Segment Open
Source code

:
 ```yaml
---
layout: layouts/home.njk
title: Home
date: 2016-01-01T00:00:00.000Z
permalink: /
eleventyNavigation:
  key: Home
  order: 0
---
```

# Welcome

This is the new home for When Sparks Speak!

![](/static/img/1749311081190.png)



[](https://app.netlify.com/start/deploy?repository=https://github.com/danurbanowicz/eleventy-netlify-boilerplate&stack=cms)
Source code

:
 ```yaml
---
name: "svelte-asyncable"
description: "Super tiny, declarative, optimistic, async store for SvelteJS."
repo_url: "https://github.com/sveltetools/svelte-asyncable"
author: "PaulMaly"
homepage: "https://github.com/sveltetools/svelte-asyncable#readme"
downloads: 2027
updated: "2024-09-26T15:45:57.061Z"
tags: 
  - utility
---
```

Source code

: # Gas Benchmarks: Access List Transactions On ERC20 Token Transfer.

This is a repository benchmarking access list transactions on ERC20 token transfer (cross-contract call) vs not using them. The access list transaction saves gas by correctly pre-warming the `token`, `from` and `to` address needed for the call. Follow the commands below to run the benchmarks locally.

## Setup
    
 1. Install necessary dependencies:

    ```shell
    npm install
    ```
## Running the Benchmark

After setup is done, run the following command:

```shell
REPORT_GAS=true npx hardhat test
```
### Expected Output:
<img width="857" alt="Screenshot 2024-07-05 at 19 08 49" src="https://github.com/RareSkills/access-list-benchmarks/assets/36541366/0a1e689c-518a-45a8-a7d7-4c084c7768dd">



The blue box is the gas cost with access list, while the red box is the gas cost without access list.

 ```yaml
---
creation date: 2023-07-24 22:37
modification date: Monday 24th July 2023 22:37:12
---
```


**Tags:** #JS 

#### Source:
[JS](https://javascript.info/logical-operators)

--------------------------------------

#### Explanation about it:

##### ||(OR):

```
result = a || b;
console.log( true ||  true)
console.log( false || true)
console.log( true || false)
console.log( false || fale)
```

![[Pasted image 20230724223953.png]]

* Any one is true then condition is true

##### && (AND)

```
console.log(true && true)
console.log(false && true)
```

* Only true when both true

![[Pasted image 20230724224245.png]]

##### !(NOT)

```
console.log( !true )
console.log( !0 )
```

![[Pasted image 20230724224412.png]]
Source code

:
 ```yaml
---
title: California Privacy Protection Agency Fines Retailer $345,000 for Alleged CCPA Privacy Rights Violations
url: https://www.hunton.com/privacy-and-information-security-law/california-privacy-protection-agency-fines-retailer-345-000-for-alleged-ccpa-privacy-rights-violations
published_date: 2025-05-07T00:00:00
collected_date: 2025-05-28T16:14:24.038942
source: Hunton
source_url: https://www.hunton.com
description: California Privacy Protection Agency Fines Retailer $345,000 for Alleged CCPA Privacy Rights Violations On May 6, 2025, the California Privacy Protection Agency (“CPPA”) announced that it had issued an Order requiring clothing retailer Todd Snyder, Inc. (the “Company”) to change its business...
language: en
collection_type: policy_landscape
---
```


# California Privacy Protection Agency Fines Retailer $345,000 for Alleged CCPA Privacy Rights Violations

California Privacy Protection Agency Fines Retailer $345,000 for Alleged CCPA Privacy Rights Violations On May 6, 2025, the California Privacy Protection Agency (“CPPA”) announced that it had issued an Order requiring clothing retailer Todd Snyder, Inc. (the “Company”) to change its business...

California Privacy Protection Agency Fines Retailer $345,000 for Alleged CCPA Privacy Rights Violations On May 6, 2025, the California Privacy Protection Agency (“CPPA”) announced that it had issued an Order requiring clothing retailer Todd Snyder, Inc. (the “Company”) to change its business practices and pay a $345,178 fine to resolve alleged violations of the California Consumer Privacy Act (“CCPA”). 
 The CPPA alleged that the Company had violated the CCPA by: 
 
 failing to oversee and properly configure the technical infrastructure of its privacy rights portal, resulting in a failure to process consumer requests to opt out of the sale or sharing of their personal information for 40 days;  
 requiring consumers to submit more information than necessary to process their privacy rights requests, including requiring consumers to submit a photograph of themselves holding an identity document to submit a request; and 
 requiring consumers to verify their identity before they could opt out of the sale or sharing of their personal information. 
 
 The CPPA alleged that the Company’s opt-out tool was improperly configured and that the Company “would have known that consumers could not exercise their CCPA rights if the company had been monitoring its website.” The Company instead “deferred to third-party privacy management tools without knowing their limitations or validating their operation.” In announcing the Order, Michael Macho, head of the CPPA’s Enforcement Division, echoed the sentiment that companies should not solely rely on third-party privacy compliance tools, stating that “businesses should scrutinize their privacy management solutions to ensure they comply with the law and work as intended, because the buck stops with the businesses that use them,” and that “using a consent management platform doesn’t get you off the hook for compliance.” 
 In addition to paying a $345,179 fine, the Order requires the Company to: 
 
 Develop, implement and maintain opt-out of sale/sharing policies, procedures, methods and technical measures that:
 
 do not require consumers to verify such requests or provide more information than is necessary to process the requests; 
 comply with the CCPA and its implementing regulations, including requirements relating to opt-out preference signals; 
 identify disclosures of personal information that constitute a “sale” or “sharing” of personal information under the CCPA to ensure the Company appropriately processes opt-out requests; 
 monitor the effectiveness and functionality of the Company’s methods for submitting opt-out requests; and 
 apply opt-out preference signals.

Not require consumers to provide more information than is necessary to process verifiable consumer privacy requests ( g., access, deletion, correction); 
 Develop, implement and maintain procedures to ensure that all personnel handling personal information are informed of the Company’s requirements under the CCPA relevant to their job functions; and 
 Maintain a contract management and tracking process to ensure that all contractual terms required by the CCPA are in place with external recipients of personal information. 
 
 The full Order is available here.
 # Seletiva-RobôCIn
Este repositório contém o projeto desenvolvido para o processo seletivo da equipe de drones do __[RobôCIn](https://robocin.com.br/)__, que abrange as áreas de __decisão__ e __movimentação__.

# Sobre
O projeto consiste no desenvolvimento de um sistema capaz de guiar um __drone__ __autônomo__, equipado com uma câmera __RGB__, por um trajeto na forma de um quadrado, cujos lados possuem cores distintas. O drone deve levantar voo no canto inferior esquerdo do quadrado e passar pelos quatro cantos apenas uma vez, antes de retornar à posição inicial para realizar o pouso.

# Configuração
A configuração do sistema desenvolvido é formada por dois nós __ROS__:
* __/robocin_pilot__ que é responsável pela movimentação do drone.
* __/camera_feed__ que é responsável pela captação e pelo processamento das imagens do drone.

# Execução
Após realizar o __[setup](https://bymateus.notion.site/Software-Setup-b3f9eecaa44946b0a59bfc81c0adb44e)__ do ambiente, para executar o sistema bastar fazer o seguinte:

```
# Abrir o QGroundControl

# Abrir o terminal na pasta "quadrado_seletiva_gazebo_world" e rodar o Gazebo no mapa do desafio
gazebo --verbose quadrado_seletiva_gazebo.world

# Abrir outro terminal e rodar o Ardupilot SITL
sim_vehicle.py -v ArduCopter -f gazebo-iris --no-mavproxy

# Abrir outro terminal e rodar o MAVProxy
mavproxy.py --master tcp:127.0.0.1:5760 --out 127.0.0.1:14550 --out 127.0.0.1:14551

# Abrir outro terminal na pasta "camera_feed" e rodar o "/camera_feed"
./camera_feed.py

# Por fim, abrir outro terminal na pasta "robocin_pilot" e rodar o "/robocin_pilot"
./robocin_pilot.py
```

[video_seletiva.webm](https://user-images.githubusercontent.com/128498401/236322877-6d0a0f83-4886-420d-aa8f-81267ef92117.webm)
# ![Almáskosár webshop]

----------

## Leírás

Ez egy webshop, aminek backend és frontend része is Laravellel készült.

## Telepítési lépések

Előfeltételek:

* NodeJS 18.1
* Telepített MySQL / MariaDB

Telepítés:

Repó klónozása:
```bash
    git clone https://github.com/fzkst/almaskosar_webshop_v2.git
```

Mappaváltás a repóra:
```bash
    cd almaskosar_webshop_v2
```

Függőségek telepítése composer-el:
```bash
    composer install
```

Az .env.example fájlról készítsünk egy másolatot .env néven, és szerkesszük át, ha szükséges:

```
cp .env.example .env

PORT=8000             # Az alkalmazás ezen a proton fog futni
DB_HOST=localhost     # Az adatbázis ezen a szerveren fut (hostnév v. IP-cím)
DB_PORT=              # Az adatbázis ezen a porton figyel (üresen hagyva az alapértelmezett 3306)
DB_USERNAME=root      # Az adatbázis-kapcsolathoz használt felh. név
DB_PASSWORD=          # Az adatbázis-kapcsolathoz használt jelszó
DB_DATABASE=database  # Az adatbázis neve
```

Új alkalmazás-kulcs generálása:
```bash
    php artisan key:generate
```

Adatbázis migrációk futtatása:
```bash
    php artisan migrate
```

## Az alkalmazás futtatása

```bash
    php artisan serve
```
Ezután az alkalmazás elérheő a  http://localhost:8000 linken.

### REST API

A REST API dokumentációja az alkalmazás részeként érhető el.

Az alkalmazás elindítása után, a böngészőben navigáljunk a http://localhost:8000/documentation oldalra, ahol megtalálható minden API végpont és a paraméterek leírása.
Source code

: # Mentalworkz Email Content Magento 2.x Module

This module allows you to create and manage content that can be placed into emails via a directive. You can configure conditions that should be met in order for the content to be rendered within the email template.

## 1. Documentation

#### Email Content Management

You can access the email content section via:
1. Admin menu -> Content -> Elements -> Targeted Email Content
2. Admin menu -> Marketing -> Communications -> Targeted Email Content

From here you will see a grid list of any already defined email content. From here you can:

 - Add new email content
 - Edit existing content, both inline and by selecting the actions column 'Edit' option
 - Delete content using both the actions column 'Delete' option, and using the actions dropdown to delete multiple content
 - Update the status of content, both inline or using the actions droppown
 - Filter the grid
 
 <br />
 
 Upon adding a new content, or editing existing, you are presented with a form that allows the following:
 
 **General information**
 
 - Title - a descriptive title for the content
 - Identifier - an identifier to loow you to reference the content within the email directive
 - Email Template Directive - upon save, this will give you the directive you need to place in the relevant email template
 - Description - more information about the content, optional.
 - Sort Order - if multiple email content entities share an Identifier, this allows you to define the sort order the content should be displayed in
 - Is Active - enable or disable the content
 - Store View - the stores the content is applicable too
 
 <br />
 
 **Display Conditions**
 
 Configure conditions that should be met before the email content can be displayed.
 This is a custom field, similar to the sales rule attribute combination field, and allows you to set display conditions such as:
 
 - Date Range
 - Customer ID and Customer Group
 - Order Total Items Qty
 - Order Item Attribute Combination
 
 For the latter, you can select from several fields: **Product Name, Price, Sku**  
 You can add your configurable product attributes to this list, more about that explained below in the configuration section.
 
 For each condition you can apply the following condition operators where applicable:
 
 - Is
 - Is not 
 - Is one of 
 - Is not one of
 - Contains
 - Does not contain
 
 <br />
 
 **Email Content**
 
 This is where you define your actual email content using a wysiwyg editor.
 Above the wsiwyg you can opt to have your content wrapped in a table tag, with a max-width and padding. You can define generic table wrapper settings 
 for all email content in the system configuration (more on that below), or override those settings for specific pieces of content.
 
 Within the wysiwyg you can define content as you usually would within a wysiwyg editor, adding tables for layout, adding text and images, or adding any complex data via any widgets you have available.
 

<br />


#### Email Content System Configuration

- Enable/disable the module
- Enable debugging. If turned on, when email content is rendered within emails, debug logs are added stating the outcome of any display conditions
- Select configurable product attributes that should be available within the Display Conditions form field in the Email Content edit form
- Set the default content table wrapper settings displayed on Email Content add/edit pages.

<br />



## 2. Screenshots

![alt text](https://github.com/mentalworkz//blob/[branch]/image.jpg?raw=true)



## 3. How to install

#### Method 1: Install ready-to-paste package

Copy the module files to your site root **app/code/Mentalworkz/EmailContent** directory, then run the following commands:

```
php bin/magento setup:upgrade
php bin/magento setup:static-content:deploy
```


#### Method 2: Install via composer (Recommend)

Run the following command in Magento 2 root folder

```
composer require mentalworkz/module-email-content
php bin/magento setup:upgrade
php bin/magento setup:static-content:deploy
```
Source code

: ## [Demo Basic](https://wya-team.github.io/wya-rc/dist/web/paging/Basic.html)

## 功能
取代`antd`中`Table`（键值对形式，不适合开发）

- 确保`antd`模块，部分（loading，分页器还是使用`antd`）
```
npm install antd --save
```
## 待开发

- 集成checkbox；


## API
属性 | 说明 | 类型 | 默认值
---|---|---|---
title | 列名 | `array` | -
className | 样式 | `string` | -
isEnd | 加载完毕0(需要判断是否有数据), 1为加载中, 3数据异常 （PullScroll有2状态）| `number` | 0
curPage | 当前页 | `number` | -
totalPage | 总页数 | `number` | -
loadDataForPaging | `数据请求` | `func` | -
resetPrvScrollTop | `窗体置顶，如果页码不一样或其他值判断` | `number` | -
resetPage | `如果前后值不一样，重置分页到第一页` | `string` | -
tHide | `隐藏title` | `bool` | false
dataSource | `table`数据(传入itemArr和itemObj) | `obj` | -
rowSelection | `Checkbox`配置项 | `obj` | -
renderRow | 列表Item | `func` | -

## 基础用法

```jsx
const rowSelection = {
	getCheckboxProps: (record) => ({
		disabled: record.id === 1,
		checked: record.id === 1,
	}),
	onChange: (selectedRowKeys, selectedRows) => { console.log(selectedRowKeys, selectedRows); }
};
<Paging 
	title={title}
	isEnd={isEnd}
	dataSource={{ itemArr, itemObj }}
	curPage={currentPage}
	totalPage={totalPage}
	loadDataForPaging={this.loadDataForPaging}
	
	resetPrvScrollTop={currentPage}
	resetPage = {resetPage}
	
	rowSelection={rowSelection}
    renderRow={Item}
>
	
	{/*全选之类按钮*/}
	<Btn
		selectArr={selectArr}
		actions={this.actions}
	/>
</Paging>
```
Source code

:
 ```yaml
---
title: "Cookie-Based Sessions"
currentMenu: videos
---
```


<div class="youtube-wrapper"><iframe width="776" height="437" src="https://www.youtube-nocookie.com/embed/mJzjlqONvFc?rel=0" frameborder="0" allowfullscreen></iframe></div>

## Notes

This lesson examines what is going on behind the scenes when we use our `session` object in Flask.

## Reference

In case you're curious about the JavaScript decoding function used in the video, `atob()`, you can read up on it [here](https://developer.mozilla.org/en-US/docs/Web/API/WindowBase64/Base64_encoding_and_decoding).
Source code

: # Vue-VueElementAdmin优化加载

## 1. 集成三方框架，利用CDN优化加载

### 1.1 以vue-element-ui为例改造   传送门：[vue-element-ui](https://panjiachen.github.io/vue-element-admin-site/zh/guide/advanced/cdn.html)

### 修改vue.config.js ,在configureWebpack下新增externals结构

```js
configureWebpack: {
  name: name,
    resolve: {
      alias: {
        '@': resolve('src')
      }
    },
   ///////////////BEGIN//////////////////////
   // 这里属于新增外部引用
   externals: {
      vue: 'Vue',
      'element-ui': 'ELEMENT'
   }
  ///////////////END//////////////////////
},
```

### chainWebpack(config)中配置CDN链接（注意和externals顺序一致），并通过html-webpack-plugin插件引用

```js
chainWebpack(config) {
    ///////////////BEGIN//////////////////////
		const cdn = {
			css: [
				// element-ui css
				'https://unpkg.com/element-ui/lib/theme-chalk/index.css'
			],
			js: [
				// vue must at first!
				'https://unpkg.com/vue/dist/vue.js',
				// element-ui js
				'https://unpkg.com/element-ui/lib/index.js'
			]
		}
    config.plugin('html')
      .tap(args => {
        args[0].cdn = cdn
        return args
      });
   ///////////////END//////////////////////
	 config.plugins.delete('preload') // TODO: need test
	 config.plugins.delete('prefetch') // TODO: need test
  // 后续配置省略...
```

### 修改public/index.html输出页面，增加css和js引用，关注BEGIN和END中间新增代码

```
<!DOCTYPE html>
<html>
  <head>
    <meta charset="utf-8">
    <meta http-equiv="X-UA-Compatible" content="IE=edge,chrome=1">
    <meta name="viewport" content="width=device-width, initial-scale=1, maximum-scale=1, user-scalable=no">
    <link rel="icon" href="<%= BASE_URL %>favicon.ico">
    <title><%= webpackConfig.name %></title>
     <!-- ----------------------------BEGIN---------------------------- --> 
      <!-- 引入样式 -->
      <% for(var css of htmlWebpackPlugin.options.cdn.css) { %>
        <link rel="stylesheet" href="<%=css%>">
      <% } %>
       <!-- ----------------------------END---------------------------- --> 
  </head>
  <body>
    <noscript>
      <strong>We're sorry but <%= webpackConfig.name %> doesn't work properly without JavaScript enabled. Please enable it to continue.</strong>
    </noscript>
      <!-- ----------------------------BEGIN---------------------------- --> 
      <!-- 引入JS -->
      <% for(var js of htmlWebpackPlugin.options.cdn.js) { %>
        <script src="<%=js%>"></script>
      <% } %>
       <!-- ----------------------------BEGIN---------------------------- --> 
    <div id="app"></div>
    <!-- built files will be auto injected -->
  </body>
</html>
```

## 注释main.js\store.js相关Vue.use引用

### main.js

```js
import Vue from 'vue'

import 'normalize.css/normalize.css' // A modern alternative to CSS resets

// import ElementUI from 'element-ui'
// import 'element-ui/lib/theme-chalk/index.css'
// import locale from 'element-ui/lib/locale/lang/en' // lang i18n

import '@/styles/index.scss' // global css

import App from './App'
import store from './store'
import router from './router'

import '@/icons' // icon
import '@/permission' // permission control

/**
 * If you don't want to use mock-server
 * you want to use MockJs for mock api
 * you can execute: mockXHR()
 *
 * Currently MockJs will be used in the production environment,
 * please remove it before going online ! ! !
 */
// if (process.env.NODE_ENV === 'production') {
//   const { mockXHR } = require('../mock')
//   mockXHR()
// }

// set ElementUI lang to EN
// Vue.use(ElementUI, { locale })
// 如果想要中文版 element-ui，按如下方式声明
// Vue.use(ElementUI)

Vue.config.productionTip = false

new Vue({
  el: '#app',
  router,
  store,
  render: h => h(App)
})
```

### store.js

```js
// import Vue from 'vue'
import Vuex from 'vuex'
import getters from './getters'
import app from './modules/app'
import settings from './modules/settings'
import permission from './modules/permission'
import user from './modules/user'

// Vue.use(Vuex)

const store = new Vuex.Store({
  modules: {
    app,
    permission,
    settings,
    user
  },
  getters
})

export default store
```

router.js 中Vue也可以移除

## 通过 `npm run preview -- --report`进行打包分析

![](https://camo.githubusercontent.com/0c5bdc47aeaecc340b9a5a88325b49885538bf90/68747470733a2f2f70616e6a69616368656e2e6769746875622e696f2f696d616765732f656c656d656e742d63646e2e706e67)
Segment Closed
— Problem statement —
Within the entries above, count each line holding the string "column". Give only the result.

— Response to this exercise —
2